La motivazione principale della scelta di abolire la tassazione sulle abitazioni principali è quella di riconoscere nella casa di residenza un bene primario, vista anche l’ampia diffusione della proprietà, il cui diritto va salvaguardato per tutti i cittadini. Riceve supporto anche dalla costatazione che il costo dell’abitazione è molto alto per le famiglie (un quinto del reddito), tanto che siano in affitto quanto che si trovino nella necessità di sostenere un mutuo per l’acquisto. Il fatto di ricomprendere nella base imponibile dell’Imu le prime case in unità abitative classificate nelle categorie catastali di tipo signorile, ville, castelli e palazzi di pregio, sembrerebbe indicare anche un intento redistributivo del carico fiscale.
Queste motivazioni, se coerenti con la forma di tassazione su base patrimoniale (imposta), sembrano deboli nel caso di una service-tax (tassa) come la Tasi. Riformare l’Imu senza procedere alla riforma del sistema estimativo catastale, avviata con la legge n. 23/2014, significa cristallizzare un sistema iniquo. Poiché il divario tra le rendite catastali e i valori di mercato non è uniforme, sono favorite le aree dove i prezzi sono più alti e i valori catastali più obsoleti (comuni turistici rispetto agli altri, centri storici rispetto alle periferie, e così via).
Quanto all’autonomia tributaria, la manovrabilità della nuova Imu è relativa al range delle aliquote proposte. Per i fabbricati non abitazione principale si va dall’aliquota base del 0,76 per cento al 1,06 per cento; per le abitazioni principali nelle categorie non esenti si va dallo 0,4 allo 0,6 per cento e per di più è contemplata una detrazione di 200 euro; per i fabbricati rurali strumentali l’aliquota non può essere superiore allo 0,1 per cento; per i fabbricati destinati dalle imprese costruttrici alla vendita si va dallo 0,1 allo 0,25 per cento. Per quanto riguarda gli immobili per uso produttivo, la cat. D, il cui gettito è riservato allo stato, l’aliquota base è il 7,6 per cento, ma i comuni possono applicare un’addizionale fino allo 0,3 per cento. Per tutte queste tipologie di immobili è previsto che i comuni possano deliberare l’azzeramento del corrispondete tributo, per cui la nuova Imu è di fatto facoltativa. Sono poi ammesse differenziazioni di tipo agevolativo di alcune categorie di fabbricati, ma nei limiti stabiliti dalla legge.
L’autonomia della nuova Imu è quindi elevata, ma solo verso il basso; è invece contenuta verso l’alto. Stante l’impiego da parte di un gran numero di comuni dell’aliquota massima, la possibilità di ottenere ulteriori risorse, specialmente per quelli con un territorio economico più debole, è di fatto preclusa.

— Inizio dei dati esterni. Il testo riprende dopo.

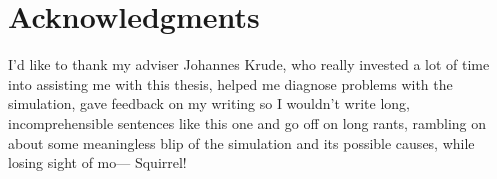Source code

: \cleardoublepage
\chapter*{Acknowledgments}
I'd like to thank my adviser Johannes Krude, who really invested a lot of time
into assisting me with this thesis, helped me diagnose problems with the
simulation, gave feedback on my writing so I wouldn't write long,
incomprehensible sentences like this one and go off on long rants, rambling on
about some meaningless blip of the simulation and its possible causes, while
losing sight of mo--- Squirrel!
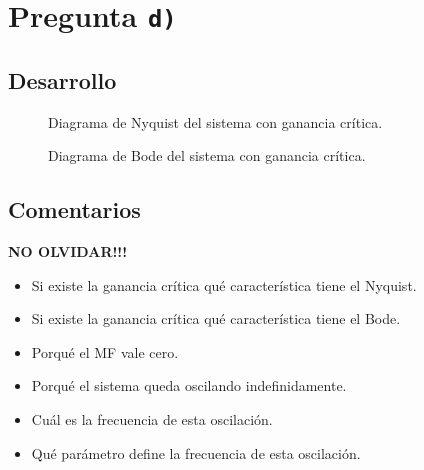 \section{Pregunta \texttt{d)}}\label{pregunta-d}


\subsection{Desarrollo}

\begin{figure}[h]
  \centering
  
  \caption{Diagrama de Nyquist del sistema con ganancia crítica.}
  \label{fig:nyquist-d}
\end{figure}

\begin{figure}[h]
  \centering
  
  \caption{Diagrama de Bode del sistema con ganancia crítica.}
  \label{fig:bode-d}
\end{figure}


\FloatBarrier
\subsection{Comentarios}

\textbf{NO OLVIDAR!!!}



\begin{itemize}
  \item Si existe la ganancia crítica qué característica tiene el Nyquist.
  \item Si existe la ganancia crítica qué característica tiene el Bode.
  \item Porqué el MF vale cero.
  \item Porqué el sistema queda oscilando indefinidamente.
  \item Cuál es la frecuencia de esta oscilación.
  \item Qué parámetro define la frecuencia de esta oscilación.
\end{itemize}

Tra le possibili varianti alla proposta di legge, per ridare flessibilità al sistema, due in particolare ci paiono percorribili e meritevoli di attenzione: (i) riportare il gettito dei fabbricati della cat. D (4,7 miliardi) ai comuni, con ampia possibilità di differenziazione dell’aliquota base. Molte delle motivazioni per l’attribuzione allo stato della tassazione dei “capannoni” industriali sono venute meno; (ii) mantenere facoltativa l’opzione di applicare la Tasi, ma totalmente disallineata rispetto all’Imu per la base imponibile, per le aliquote e per le esenzioni, ribadendo la sua natura di service-tax.